Extracorporeal membrane oxygenation
Extracorporeal membrane oxygenation (ECMO) is used as a modified pulmonary or cardiopulmonary bypass technique in those with severe cardiac and/or respiratory failure refractory to conventional ventilatory support and medical intervention 1,3. There are two access paths for extracorporeal life support (ECLS) cannulation, veno-arterial (VA) ECMO and veno-venous (VV) ECMO, which can be performed via surgical cut down or percutaneous insertion.
The ECLS system, as VA ECMO, drains the blood from the right atrium via a femoral or internal jugular venous cannula or in patients with an open chest, directly from the right atrium. The blood is actively pumped through a membrane oxygenator, removing carbon dioxide and adding oxygen. Afterwards, the oxygenated blood is actively pumped into the arterial central system via a cannula placed in the femoral or subclavian artery (closed chest) or directly into the aorta. VA ECLS can provide full cardiopulmonary support with a high blood flow up to 6-7 L/min.
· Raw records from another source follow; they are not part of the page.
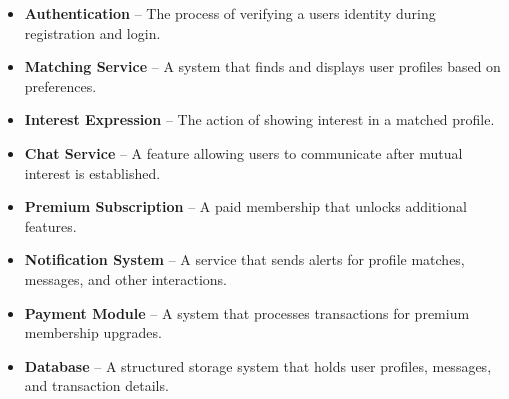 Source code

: \begin{itemize}
\item
  \textbf{Authentication} -- The process of verifying a
  user\textquotesingle s identity during registration and login.
\item
  \textbf{Matching Service} -- A system that finds and displays user
  profiles based on preferences.
\item
  \textbf{Interest Expression} -- The action of showing interest in a
  matched profile.
\item
  \textbf{Chat Service} -- A feature allowing users to communicate after
  mutual interest is established.
\item
  \textbf{Premium Subscription} -- A paid membership that unlocks
  additional features.
\item
  \textbf{Notification System} -- A service that sends alerts for
  profile matches, messages, and other interactions.
\item
  \textbf{Payment Module} -- A system that processes transactions for
  premium membership upgrades.
\item
  \textbf{Database} -- A structured storage system that holds user
  profiles, messages, and transaction details.
\end{itemize}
VV ECMO drains blood from the superior vena cava via an internal jugular venous cannula or inferior vena cava via a femoral venous cannula. The blood is pumped via the oxygenator back into the venous system via a femoral venous cannula. A double-lumen cannula, inserted in the internal jugular vein, can be used for venous drainage and return. VV ECMO can provide full or partial extracorporeal pulmonary support with blood flow up to 6 L/min.